Maher's guests on HBO's Real Time With Bill Maher didn't have a clue. Actor/director Jon Favreau, whose Swingers buddy, Vince Vaughn, made an appearance in Denver last month, wisely remained mum, while author Debra Dickerson lamely suggested that "maybe it's all the snow. Cabin fever." As for standup D.L. Hughley, the best he could manage was "White people crazy," which didn't explain at least two of the items in Maher's litany.
To steal a page from Las Vegas's slogan -- Colorado: What happens here...goes national.
And here's the pitch: City marketing maven Angela Baier wisely ignored the sorry state of the state's national reputation when she gathered together her peeps -- i.e., the Colorado chapter of the American Marketing Association -- two weeks ago to offer a sneak peek at the agenda for the Denver 360 Summit. As part of her preview, Baier gave a city-slogan pop quiz, rewarding those who correctly answered such stumpers as "What city is the Hub of the Universe?" (Boston) and "What is the Most Fun City?" (Minneapolis) with Snickers bars to the skull.
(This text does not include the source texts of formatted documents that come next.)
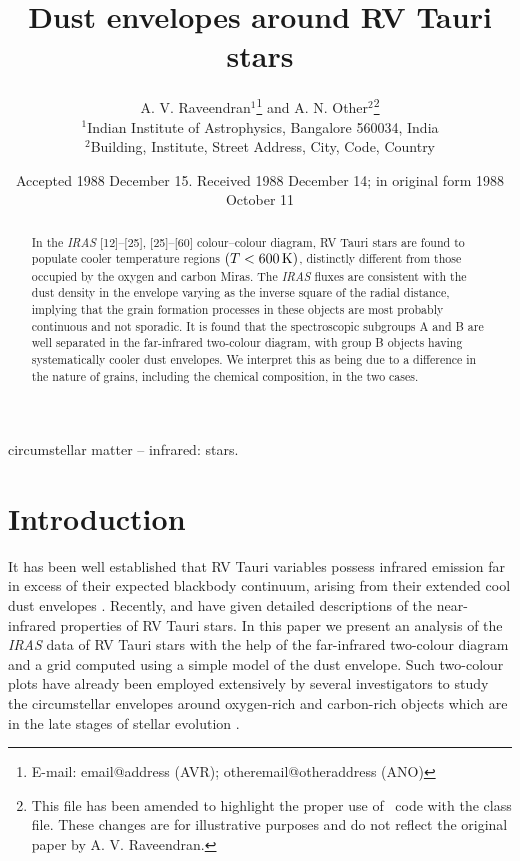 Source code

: \documentclass[useAMS,usenatbib]{mn2e}
\title[Dust envelopes around RV Tauri stars]{Dust envelopes around RV Tauri stars}
\author[A. V. Raveendran and A. N. Other]{A. V. Raveendran$^{1}$\thanks{E-mail:
email@address (AVR); otheremail@otheraddress (ANO)} and A. N.
Other$^{2}$\footnotemark[1]\thanks{This file has been amended to
highlight the proper use of \LaTeXe\ code with the class file.
These changes are for illustrative purposes and do not reflect the
original paper by A. V. Raveendran.}\\
$^{1}$Indian Institute of Astrophysics, Bangalore 560034, India\\
$^{2}$Building, Institute, Street Address, City, Code, Country}
\begin{document}
\date{Accepted 1988 December 15. Received 1988 December 14; in original form 1988 October 11}

\pagerange{\pageref{firstpage}--\pageref{lastpage}} 

\maketitle

\label{firstpage}

\begin{abstract}
In the {\it IRAS\/} [12]--[25],  [25]--[60] colour--colour diagram, RV
Tauri stars are found to populate cooler temperature regions
$(T<600\,{\mathrm{K}})$, distinctly different from those occupied by  the
oxygen and carbon Miras. The {\it IRAS\/} fluxes are  consistent with the
dust density in the envelope varying as the inverse square of the
radial distance, implying that the grain formation processes in these
objects are most probably continuous and not sporadic. It is found that
the spectroscopic subgroups A and B are well separated in the
far-infrared two-colour diagram, with group B objects having
systematically cooler dust envelopes. We interpret this as being due to
a difference in the nature of grains, including the chemical
composition, in the two cases.
\end{abstract}

\begin{keywords}
circumstellar matter -- infrared: stars.
\end{keywords}

\section{Introduction}

It has been well established that RV Tauri variables  possess
infrared emission far in excess of their expected  blackbody
continuum, arising from their extended cool dust envelopes
\citep{b7,b5,b6}. Recently, \citet{b15} and \citet{b9} have given
detailed descriptions of the near-infrared properties of RV Tauri
stars. In this paper we present an analysis of the {\it IRAS\/}
data of RV Tauri stars with the help of the far-infrared
two-colour diagram and a grid computed using a simple model of the
dust envelope. Such two-colour plots have already been employed
extensively by several investigators to study the circumstellar
envelopes around oxygen-rich and carbon-rich objects which are in
the late stages of stellar evolution \citep{b10,b25,b23,b24}.
\end{document}

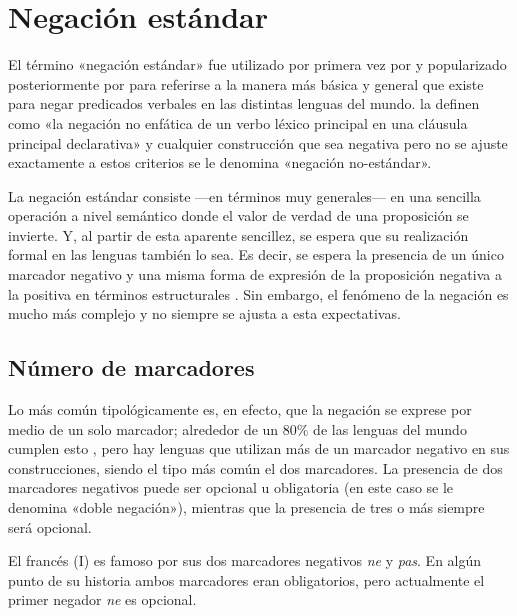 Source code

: \section*{Negación estándar}

\noindent El término «negación estándar» fue utilizado por primera vez por \textcolor{MidnightBlue}{\citet{Payne85}} y popularizado posteriormente por \textcolor{MidnightBlue}{\citet{Miestamo2005}} para referirse a la manera más básica y general que existe para negar predicados verbales en las distintas lenguas del mundo. \textcolor{MidnightBlue}{\citet{Auwera2020}} la definen como «la negación no enfática de un verbo léxico principal en una cláusula principal declarativa» y cualquier construcción que sea negativa pero no se ajuste exactamente a estos criterios se le denomina «negación no-estándar».

La negación estándar consiste —en términos muy generales— en una sencilla operación a nivel semántico donde el valor de verdad de una proposición se invierte. Y, al partir de esta aparente sencillez, se espera que su realización formal en las lenguas también lo sea. Es decir, se espera la presencia de un único marcador negativo y una misma forma de expresión de la proposición negativa a la positiva en términos estructurales \textcolor{MidnightBlue}{\citep{Auwera2020}}. Sin embargo, el fenómeno de la negación es mucho más complejo y no siempre se ajusta a esta expectativas.

\subsection*{Número de marcadores}

\noindent Lo más común tipológicamente es, en efecto, que la negación se exprese por medio de un solo marcador; alrededor de un 80\% de las lenguas del mundo cumplen esto \textcolor{MidnightBlue}{\citep{VanAlsenoy2014,morfemas,Vossen2016}}, pero hay lenguas que utilizan más de un marcador negativo en sus construcciones, siendo el tipo más común el dos marcadores. La presencia de dos marcadores negativos puede ser opcional u obligatoria (en este caso se le denomina «doble negación»), mientras que la presencia de tres o más siempre será opcional.

El francés (I) es famoso por sus dos marcadores negativos {\setmainfont{Charis SIL} \textit{ne}} y {\setmainfont{Charis SIL} \textit{pas}}. En algún punto de su historia ambos marcadores eran obligatorios, pero actualmente el primer negador {\setmainfont{Charis SIL} \textit{ne}} es opcional. \vspace{0.5cm}

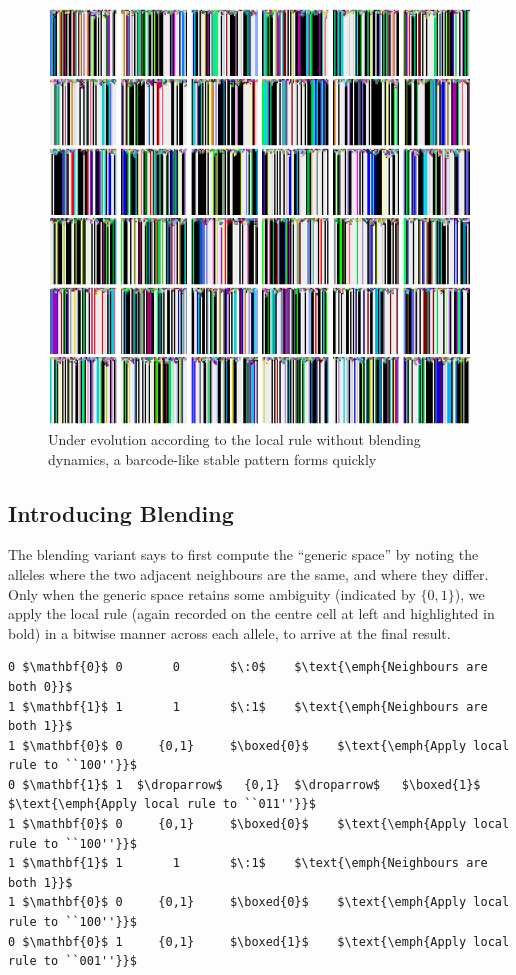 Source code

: \documentclass{AISB2008}
\makeatletter
\renewcommand{\boxed}[1]{\text{\fboxsep=.2em\fbox{\m@th$\displaystyle#1$}}}
\newcommand{\droparrow}{%
  \mathchoice{\raisebox{-4pt}{$\displaystyle\mapsto$}}
             {\raisebox{-4pt}{$\mapsto$}}
             {\raisebox{-2pt}{$\scriptstyle\mapsto$}}
             {\raisebox{-2pt}{$\scriptscriptstyle\mapsto$}}}
\makeatother
\begin{document}
\begin{figure}
\includegraphics[width=\columnwidth,trim = 135mm 177mm 0mm 0mm,clip=true]{paint-drips.png}
\caption{Under evolution according to the local rule without blending
  dynamics, a barcode-like stable pattern forms
  quickly\label{barcode}}
\end{figure}

\subsection{Introducing Blending} \label{introducing-blending}


The blending variant says to first compute the ``generic space'' by
noting the alleles where the two adjacent neighbours are the same, and
where they differ.  Only when the generic space retains some ambiguity
(indicated by $\{0,1\}$), we apply the local rule (again recorded on
the centre cell at left and highlighted in bold) in a bitwise manner
across each allele, to arrive at the final result.

\lstset{
  xleftmargin=.05\columnwidth, xrightmargin=.01\columnwidth
}

\begin{lstlisting}[mathescape]
0 $\mathbf{0}$ 0       0       $\:0$    $\text{\emph{Neighbours are both 0}}$
1 $\mathbf{1}$ 1       1       $\:1$    $\text{\emph{Neighbours are both 1}}$
1 $\mathbf{0}$ 0     {0,1}     $\boxed{0}$    $\text{\emph{Apply local rule to ``100''}}$
0 $\mathbf{1}$ 1  $\droparrow$   {0,1}  $\droparrow$   $\boxed{1}$    $\text{\emph{Apply local rule to ``011''}}$
1 $\mathbf{0}$ 0     {0,1}     $\boxed{0}$    $\text{\emph{Apply local rule to ``100''}}$
1 $\mathbf{1}$ 1       1       $\:1$    $\text{\emph{Neighbours are both 1}}$
1 $\mathbf{0}$ 0     {0,1}     $\boxed{0}$    $\text{\emph{Apply local rule to ``100''}}$
0 $\mathbf{0}$ 1     {0,1}     $\boxed{1}$    $\text{\emph{Apply local rule to ``001''}}$
\end{lstlisting}
\end{document}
"I absolutely throw like a girl. I hit a person in the head," Baier confesses. "I need to keep people awake -- especially after a large Maggiano's pasta luncheon -- and chocolate and fearing for their life seemed to work well."
Some found the combination downright inspiring. "Angela was a fabulous speaker. She totally throws like a girl, and I was proud to see it," says Gayle Davis, PR project manager for HealthONE. "Because I throw like a girl, and I'm trying to learn not to, but it's just not happening."
Less fabulously for Baier, the battery pack to her mike took a trip south during her speech -- straight down her skirt. But she soldiered on. "After you've dealt with roaming polar bears and escaped elephants, standing up in front of a few marketing people seems easy," says Baier, who was the face of the Denver Zoo before she took on the city job.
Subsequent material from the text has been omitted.